The Fifth Sunday of Easter at St. Peter & St. William Parishes in Naples, FL

 5 Easter Sunday

29 April 2018 at St. Peter the Apostle and St. William Churches in Naples, FL

Acts of the Apostles 9, 26-31 + Psalm 22 + 1 John 3, 18-24 + John 15, 1-8

Jesus never wrote, composed, or built anything. What he left behind was a community. His whole life and mission was about relationships, bringing us to share his relationship with the Father. Whenever there was something that kept people apart from one another it had to go. Martha and Mary lost their brother Lazarus. Two women on their own in that culture was a disaster. So, Jesus called Lazarus back. A widow is about to bury her only son. Jesus raises that boy and gives him back to his mother. Over and over again the Gospels give us examples of Jesus restoring and building community.

On the last night he spent with his friends and disciples, after washing their feet and sharing a meal and prayer, he walked with some of them out to a garden knowing that things were falling apart. He knew that they would scatter and run, hide, and deny him. He knew that betrayals would splinter the relationship he has enjoyed with them. He walked in the darkness of that night through a vineyard on the way to an olive garden, stopped and spoke the words we have just repeated. “Without me, you can do nothing.”

Of all the sayings of Jesus, there is probably nothing said that is more challenging and difficult for our age than those six words. A do-it-yourself age, with all the independent individualists of our time must find this very hard to take. A world of isolation politically or spiritually will not fit with this gospel. If we are disciple of Jesus Christ, we are connected, mutually dependent, and responsible. Yet there is evidence everywhere still fresh in our memories that a lot of people think otherwise. They want to go it alone. They want to be “spiritual” but claim no faith community or relationships. Where are all those people who crammed themselves into this place five weeks ago? The truth is, people are leaving. Our young people walk off thinking what? That they can do something that matters without Jesus Christ? That they can make a difference in this world by themselves? I don’t believe they can. They may make a lot of money, but the world they leave behind will be a wreck, dirty, and uninhabitable.

We sit here all too often unmoved by this. We feel sad and wonder why or we blame someone else, and in this behavior, there lies the problem. Too few of us have ever done anything to call them back, to speak of our need for them, or of our feelings about their absence in the spirit of this Gospel. Too few of take very seriously the importance of their presence here. For them, Mass is a matter of convenience not commitment. This Gospel reminds us: “Without me you can do nothing.”
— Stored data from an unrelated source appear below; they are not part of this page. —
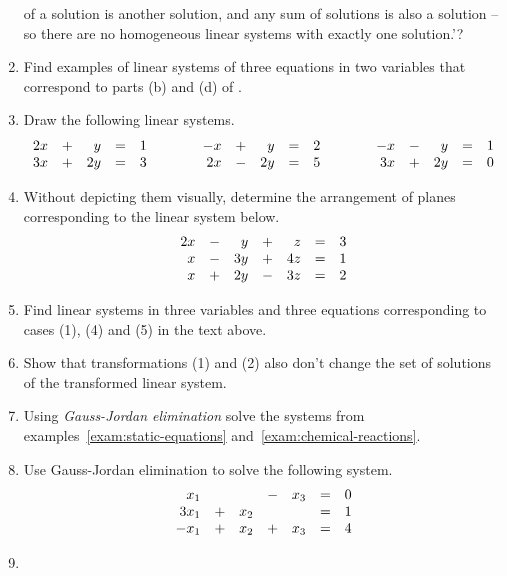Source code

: \begin{enumerate}
 of a solution is another solution, and any sum of solutions is also a solution
 -- so there are no homogeneous linear systems with exactly one solution.'?
\item 
 Find examples of linear systems of three equations in two variables that
 correspond to parts (b) and (d) of .
\item 
 Draw the following linear systems.
 \[
  \begin{array}{r c r c r}
   2x & + & y & = & 1\\
   3x & + & 2y & = & 3
  \end{array}
  \hspace{3em}
  \begin{array}{r c r c r}
   -x & + & y & = & 2\\
   2x & - & 2y & = & 5
  \end{array}
  \hspace{3em}
  \begin{array}{r c r c r}
   -x & - & y & = & 1\\
   3x & + & 2y & = & 0
  \end{array}
 \]
\item 
 Without depicting them visually, determine the arrangement of planes
 corresponding to the linear system below.
 \[
  \begin{array}{r c r c r c r}
   2x & - & y & + & z & = & 3\\
   x & - & 3y & + & 4z & = & 1\\
   x & + & 2y & - & 3z & = & 2
  \end{array}
 \]
\item 
 Find linear systems in three variables and three equations corresponding to
 cases (1), (4) and (5) in the text above.
\item 
 Show that transformations (1) and (2) also don't change the set of solutions of
 the transformed linear system.
\item 
 Using \emph{Gauss-Jordan elimination} solve the systems from
 examples~\ref{exam:static-equations} and~\ref{exam:chemical-reactions}.
\item 
 Use Gauss-Jordan elimination to solve the following system.
 \[
  \begin{array}{r c r c r c r}
   x_1 & &  & - & x_3 & = & 0\\
   3x_1 & + & x_2 & & & = & 1\\
   -x_1 & + & x_2 & + & x_3 & = & 4
  \end{array}
 \]
\item 

\end{enumerate}
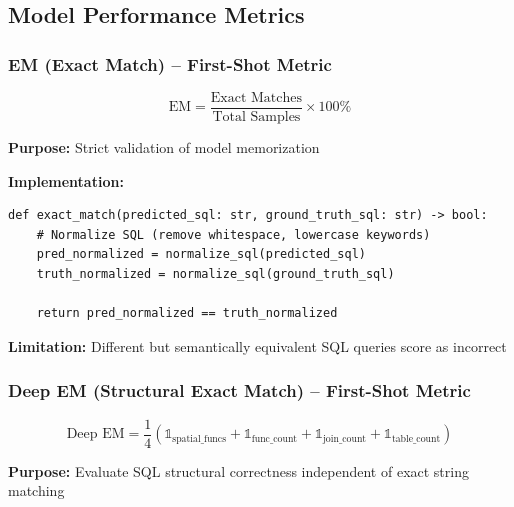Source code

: \subsection{Model Performance Metrics}
\label{subsec:model_performance_metrics}

\subsubsection{EM (Exact Match) -- First-Shot Metric}

\begin{equation}
\text{EM} = \frac{\text{Exact Matches}}{\text{Total Samples}} \times 100\%
\end{equation}

\textbf{Purpose:} Strict validation of model memorization

\textbf{Implementation:}
\begin{lstlisting}[style=pythonstyle]
def exact_match(predicted_sql: str, ground_truth_sql: str) -> bool:
    # Normalize SQL (remove whitespace, lowercase keywords)
    pred_normalized = normalize_sql(predicted_sql)
    truth_normalized = normalize_sql(ground_truth_sql)
    
    return pred_normalized == truth_normalized
\end{lstlisting}

\textbf{Limitation:} Different but semantically equivalent SQL queries score as incorrect



\subsubsection{Deep EM (Structural Exact Match) -- First-Shot Metric}

\begin{equation}
\text{Deep EM} = \frac{1}{4}\left(\mathbb{1}_{\text{spatial\_funcs}} + \mathbb{1}_{\text{func\_count}} + \mathbb{1}_{\text{join\_count}} + \mathbb{1}_{\text{table\_count}}\right)
\end{equation}

\textbf{Purpose:} Evaluate SQL structural correctness independent of exact string matching

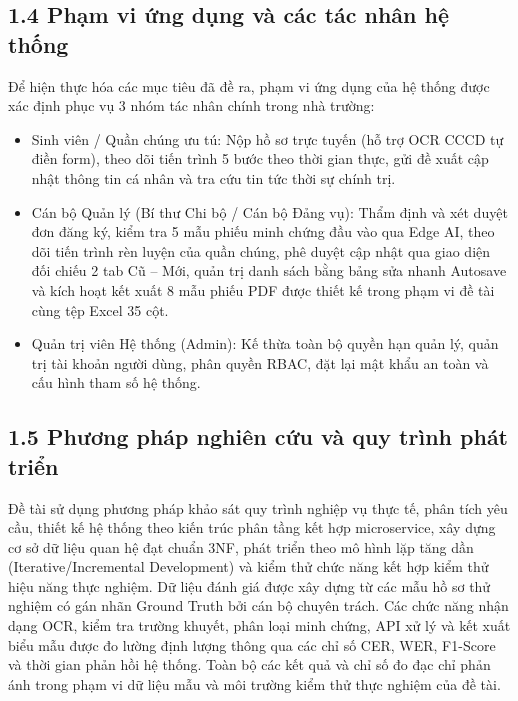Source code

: \documentclass[12pt,a4paper]{report}
\begin{document}
\subsection*{1.4 Phạm vi ứng dụng và các tác nhân hệ thống}
Để hiện thực hóa các mục tiêu đã đề ra, phạm vi ứng dụng của hệ thống được xác định phục vụ 3 nhóm tác nhân chính trong nhà trường:
\begin{itemize}[label=--,leftmargin=*]
  \item Sinh viên / Quần chúng ưu tú: Nộp hồ sơ trực tuyến (hỗ trợ OCR CCCD tự điền form), theo dõi tiến trình 5 bước theo thời gian thực, gửi đề xuất cập nhật thông tin cá nhân và tra cứu tin tức thời sự chính trị.
  \item Cán bộ Quản lý (Bí thư Chi bộ / Cán bộ Đảng vụ): Thẩm định và xét duyệt đơn đăng ký, kiểm tra 5 mẫu phiếu minh chứng đầu vào qua Edge AI, theo dõi tiến trình rèn luyện của quần chúng, phê duyệt cập nhật qua giao diện đối chiếu 2 tab Cũ -- Mới, quản trị danh sách bằng bảng sửa nhanh Autosave và kích hoạt kết xuất 8 mẫu phiếu PDF được thiết kế trong phạm vi đề tài cùng tệp Excel 35 cột.
  \item Quản trị viên Hệ thống (Admin): Kế thừa toàn bộ quyền hạn quản lý, quản trị tài khoản người dùng, phân quyền RBAC, đặt lại mật khẩu an toàn và cấu hình tham số hệ thống.
\end{itemize}

\subsection*{1.5 Phương pháp nghiên cứu và quy trình phát triển}
Đề tài sử dụng phương pháp khảo sát quy trình nghiệp vụ thực tế, phân tích yêu cầu, thiết kế hệ thống theo kiến trúc phân tầng kết hợp microservice, xây dựng cơ sở dữ liệu quan hệ đạt chuẩn 3NF, phát triển theo mô hình lặp tăng dần (Iterative/Incremental Development) và kiểm thử chức năng kết hợp kiểm thử hiệu năng thực nghiệm. Dữ liệu đánh giá được xây dựng từ các mẫu hồ sơ thử nghiệm có gán nhãn Ground Truth bởi cán bộ chuyên trách. Các chức năng nhận dạng OCR, kiểm tra trường khuyết, phân loại minh chứng, API xử lý và kết xuất biểu mẫu được đo lường định lượng thông qua các chỉ số CER, WER, F1-Score và thời gian phản hồi hệ thống. Toàn bộ các kết quả và chỉ số đo đạc chỉ phản ánh trong phạm vi dữ liệu mẫu và môi trường kiểm thử thực nghiệm của đề tài.
\end{document}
However, this Gospel says nothing to those who are gone; but it says plenty to those of us who are here about why we are here and what we become because of it. In the end, the absence of everyone else must come as a challenge to us about how seriously, personally, and faithfully we have bound ourselves to Jesus Christ in his Church. His work of building community, healing what is broken, and finding the lost continues for us a Church. This is a lonely world filled with people longing for relationships and connections. Facebook, Twitter, and all that electronic stuff is never a substitute for real communion, for the look and the touch of a real loving person standing beside us or behind us ready to pick us up when we fall or forgive us when we offend and fail. By this, the Father will be glorified, and we shall bear much fruit.